Yay! I'm getting some graduate level kitchen learning too! :-)
ReplyDeleteI had that very question about stock and broth not that long ago when I was at the grocery store, but had forgotten by the time I was near the google. So, thanks for that.
If you went to my grad school (which focused on leadership and group dynamics) you would have been forced to take a class for the first two weeks which makes you figure out how to work in groups whether you like to or not. I'm trying to imagine that experience happening in a kitchen, and it's kind of amusing/potentially dangerous.

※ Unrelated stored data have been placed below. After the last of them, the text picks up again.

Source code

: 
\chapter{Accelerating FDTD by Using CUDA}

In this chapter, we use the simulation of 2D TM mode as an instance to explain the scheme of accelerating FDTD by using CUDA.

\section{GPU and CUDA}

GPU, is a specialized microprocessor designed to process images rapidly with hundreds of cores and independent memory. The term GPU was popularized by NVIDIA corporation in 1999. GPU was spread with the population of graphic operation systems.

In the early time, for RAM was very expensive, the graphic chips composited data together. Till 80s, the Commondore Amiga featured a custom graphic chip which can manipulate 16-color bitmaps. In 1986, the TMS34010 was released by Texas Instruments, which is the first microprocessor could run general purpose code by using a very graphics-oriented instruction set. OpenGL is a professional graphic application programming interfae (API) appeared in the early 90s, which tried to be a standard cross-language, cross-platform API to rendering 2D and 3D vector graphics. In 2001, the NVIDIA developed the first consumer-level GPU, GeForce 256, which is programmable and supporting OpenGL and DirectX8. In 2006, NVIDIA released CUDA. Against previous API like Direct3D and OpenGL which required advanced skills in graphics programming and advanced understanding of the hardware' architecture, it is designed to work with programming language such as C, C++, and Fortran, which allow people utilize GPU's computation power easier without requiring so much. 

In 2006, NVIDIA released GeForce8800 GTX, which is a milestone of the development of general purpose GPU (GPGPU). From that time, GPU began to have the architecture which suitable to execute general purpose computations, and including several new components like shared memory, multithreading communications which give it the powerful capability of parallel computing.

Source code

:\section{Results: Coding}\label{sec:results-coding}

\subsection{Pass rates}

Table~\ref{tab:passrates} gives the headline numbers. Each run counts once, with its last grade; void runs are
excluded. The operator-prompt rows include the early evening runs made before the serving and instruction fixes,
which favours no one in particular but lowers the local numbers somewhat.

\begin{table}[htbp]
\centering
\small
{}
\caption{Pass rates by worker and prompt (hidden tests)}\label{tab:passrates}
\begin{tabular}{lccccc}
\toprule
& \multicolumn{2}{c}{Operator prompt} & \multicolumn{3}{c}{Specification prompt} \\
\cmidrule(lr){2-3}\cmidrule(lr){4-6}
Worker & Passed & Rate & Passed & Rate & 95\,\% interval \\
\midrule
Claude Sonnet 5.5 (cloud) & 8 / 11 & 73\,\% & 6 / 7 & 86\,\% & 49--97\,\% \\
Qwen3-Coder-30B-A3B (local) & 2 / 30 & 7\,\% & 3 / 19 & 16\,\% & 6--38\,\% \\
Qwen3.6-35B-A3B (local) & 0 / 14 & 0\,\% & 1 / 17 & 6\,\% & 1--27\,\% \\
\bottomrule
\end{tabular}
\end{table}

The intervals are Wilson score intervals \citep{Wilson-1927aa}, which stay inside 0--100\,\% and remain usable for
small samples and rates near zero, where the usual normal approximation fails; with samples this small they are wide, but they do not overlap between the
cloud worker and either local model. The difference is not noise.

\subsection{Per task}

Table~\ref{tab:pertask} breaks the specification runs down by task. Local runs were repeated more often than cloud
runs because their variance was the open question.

Um, for conversions, I've got 28 grams= 1 ounce.
Good luck with the rest of the learning curve. I'm glad you're still fascinated!
Glad to provide some insight into graduate level culinary education! It feels useful to write it down, whether or not I'm required to do so, since my memory is so bad.
ReplyDeleteI would love to read a short story based on your imaginings about leadership/group dynamics being learned in the kitchen!